Il y a quelques années je me suis mise à écrire un journal romancé autour de mes rêves.
L'ensemble fait un livre, série de fragments autour du rêve.
Je suis heureuse de partager ici les premières pages.
20 Avril 2017 - En métro
L’atmosphère est suffocante à Paris ces jours-ci, l’orage menace, le ciel gris perle s’assombrit. La journée déroule lentement ses heures, mais la ville poursuit sa course. Je m’engouffre dans la station Concorde, un souffle d’air climatisé envahit les particules de l’atmosphère. Le métro, une fois n’est pas coutume, est un refuge de calme et de fraicheur.
Aller chez Ariane Figuera pourrait devenir un rituel qui commence bien avant qu’elle n’ouvre sa porte d’entrée, au quatrième étage d’un petit immeuble de la rue Darcy dans le XXe arrondissement. D’abord le métro, la longue ligne jaune qui traverse le centre de Paris d’ouest en est, la lumineuse ligne 1 et ses stations mythiques… Mes 20 ans en un trait finement dessiné sur le plan de la RATP.
Des images surgissent de ma mémoire, alors que la rame file d’une station à l’autre.

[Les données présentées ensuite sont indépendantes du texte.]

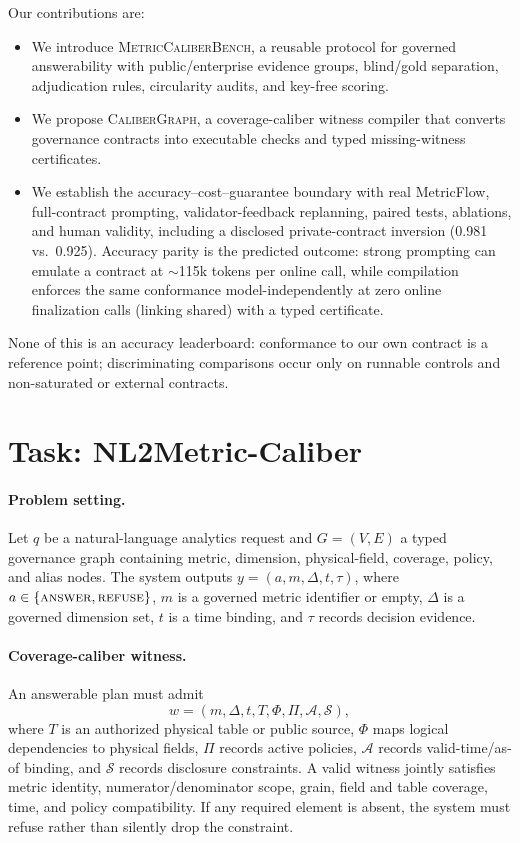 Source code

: \documentclass[letterpaper]{article}
\begin{document}
Our contributions are:
\begin{itemize}
    \item We introduce \textsc{MetricCaliberBench}, a reusable protocol for governed answerability with public/enterprise evidence groups, blind/gold separation, adjudication rules, circularity audits, and key-free scoring.
    \item We propose \textsc{CaliberGraph}, a coverage-caliber witness compiler that converts governance contracts into executable checks and typed missing-witness certificates.
    \item We establish the accuracy--cost--guarantee boundary with real MetricFlow, full-contract prompting, validator-feedback replanning, paired tests, ablations, and human validity, including a disclosed private-contract inversion (0.981 vs.\ 0.925). Accuracy parity is the predicted outcome: strong prompting can emulate a contract at $\sim$115k tokens per online call, while compilation enforces the same conformance model-independently at zero online finalization calls (linking shared) with a typed certificate.
\end{itemize}

None of this is an accuracy leaderboard: conformance to our own contract is a reference point; discriminating comparisons occur only on runnable controls and non-saturated or external contracts.

\section{Task: NL2Metric-Caliber}

\paragraph{Problem setting.}
Let $q$ be a natural-language analytics request and $G=(V,E)$ a typed governance graph containing metric, dimension, physical-field, coverage, policy, and alias nodes. The system outputs $y=(a,m,\Delta,t,\tau)$, where $a\in\{\textsc{answer},\textsc{refuse}\}$, $m$ is a governed metric identifier or empty, $\Delta$ is a governed dimension set, $t$ is a time binding, and $\tau$ records decision evidence.

\paragraph{Coverage-caliber witness.}
An answerable plan must admit
\[
w=(m,\Delta,t,T,\Phi,\Pi,\mathcal{A},\mathcal{S}),
\]
where $T$ is an authorized physical table or public source, $\Phi$ maps logical dependencies to physical fields, $\Pi$ records active policies, $\mathcal{A}$ records valid-time/as-of binding, and $\mathcal{S}$ records disclosure constraints. A valid witness jointly satisfies metric identity, numerator/denominator scope, grain, field and table coverage, time, and policy compatibility. If any required element is absent, the system must refuse rather than silently drop the constraint.
\end{document}
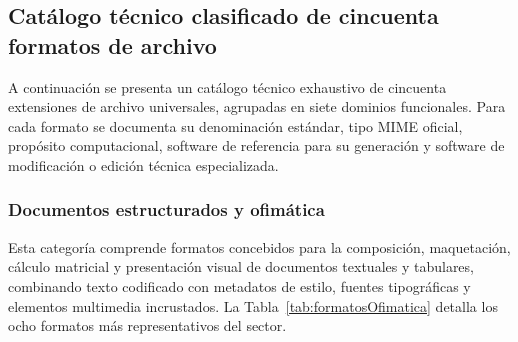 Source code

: \documentclass[12pt]{article}
\begin{document}
\subsection{Catálogo técnico clasificado de cincuenta formatos de archivo}
\label{subsec:catalogoCincuentaFormatos}

A continuación se presenta un catálogo técnico exhaustivo de cincuenta extensiones de archivo universales, agrupadas en siete dominios funcionales. Para cada formato se documenta su denominación estándar, tipo MIME oficial, propósito computacional, software de referencia para su generación y software de modificación o edición técnica especializada.

\subsubsection{Documentos estructurados y ofimática}
Esta categoría comprende formatos concebidos para la composición, maquetación, cálculo matricial y presentación visual de documentos textuales y tabulares, combinando texto codificado con metadatos de estilo, fuentes tipográficas y elementos multimedia incrustados. La Tabla~\ref{tab:formatosOfimatica} detalla los ocho formatos más representativos del sector.
\end{document}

À la station Louvre-Rivoli, je plonge dans le bureau protocolaire de mon maître de stage de fin d’étude, un homme d’âge mûr élégant, littéraire, entouré de jeunes femmes diplômées et volontaires prêtes à accomplir le travail qu’il ne comptait vraissemblablement pas faire. Je me souviens de l’incandescente Hélène et sa chevelure de feu qui, du haut de ses talons, intrigante et professionnelle, l’envoutait. Je me revois au milieu de ce duo fascinant, petite souris n’osant poser la moindre question tant leurs conversations, et surtout leurs silences, me subjuguaient.
Station Les Halles. Carrefour névralgique des habitants de la banlieue débarquant à Paris, ventre de la capitale et flux ininterrompu de jeunes en sweet, de femmes pressées, d’hommes hagards, de groupes d’italiens hurlants et cette jeune américaine timide, qui me demande : ‘le luv ?’ pour trouver son chemin. Un espace tentaculaire, sombre et béant qui fut pendant des années le point de départ de mes explorations de Paris, moi qui venais de la banlieue sud et qui désirais m’en échapper. Je partais pour des escapades sans projet autre que découvrir une ville qui m’était inconnue. J’errais d’un quartier à l’autre, de la rue du Jour à la Place des Vosges, de la Place de la Bastille aux bords de Seine. Je découvrais Beaubourg, sa bibliothèque bondée d’étudiants et d’adultes désœuvrés, ses collections d’art où je cheminais lentement dans des œuvres qui échappaient à mon entendement mais qui, mystérieusement, ouvraient la voie à des voyages immobiles.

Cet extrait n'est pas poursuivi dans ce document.